— INSTRUCTIONS FOR THE TASK —
When the string "closest" occurs in a line of the records, show that line.

— RECORDS FOR THE TASK —
:::::

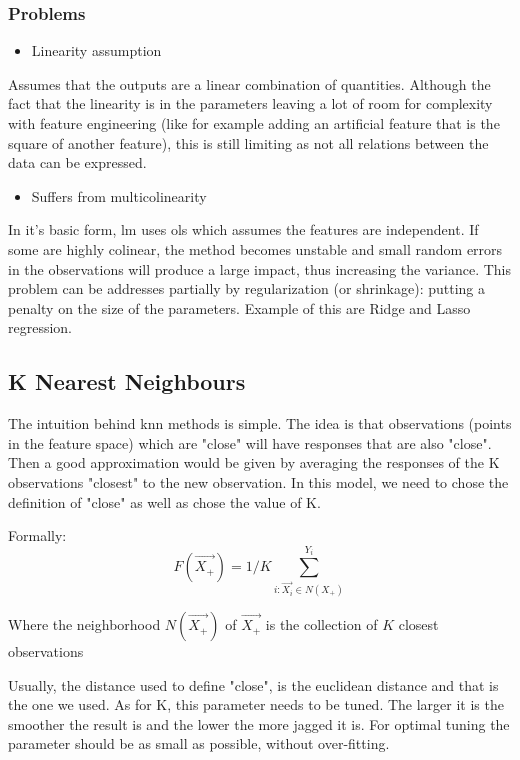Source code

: \subsubsection{Problems}
\begin{itemize}
\item Linearity assumption
\end{itemize}
Assumes that the outputs are a linear combination of quantities. Although the fact that the linearity is in the parameters leaving a lot of room for complexity with feature engineering (like for example adding an artificial feature that is the square of another feature), this is still limiting as not all relations between the data can be expressed.
\begin{itemize}
\item Suffers from multicolinearity 
\end{itemize}
In it's basic form, \acrlong{lm} uses \acrfull{ols} which assumes the features are independent. If some are highly colinear, the method becomes unstable and small random errors in the observations will produce a large impact, thus increasing the variance. This problem can be addresses partially by regularization (or shrinkage): putting a penalty on the size of the parameters. Example of this are Ridge and Lasso regression.

\subsection{K Nearest Neighbours}
The intuition behind \acrfull{knn} methods is simple. The idea is that observations (points in the feature space) which are "close" will have responses that are also "close". Then a good approximation would be given by averaging the responses of the K observations "closest" to the new observation.
In this model, we need to chose the definition of "close" as well as chose the value of K.

Formally:
 $$
 F(\vec{X_+}) = 1/K \sum_{i:\vec{X_i} \in N(X_+)}^{Y_i}
 $$

Where the neighborhood $N(\vec{X_+})$ of $ \vec{X_+} $ is the collection of $K$ closest observations

Usually, the distance used to define "close", is the euclidean distance and that is the one we used. As for K, this parameter needs to be tuned. The larger it is the smoother the result is and the lower the more jagged it is. For optimal tuning the parameter should be as small as possible, without over-fitting.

:::::

— ANSWER TO THIS EXERCISE —
The intuition behind \acrfull{knn} methods is simple. The idea is that observations (points in the feature space) which are "close" will have responses that are also "close". Then a good approximation would be given by averaging the responses of the K observations "closest" to the new observation.
Where the neighborhood $N(\vec{X_+})$ of $ \vec{X_+} $ is the collection of $K$ closest observations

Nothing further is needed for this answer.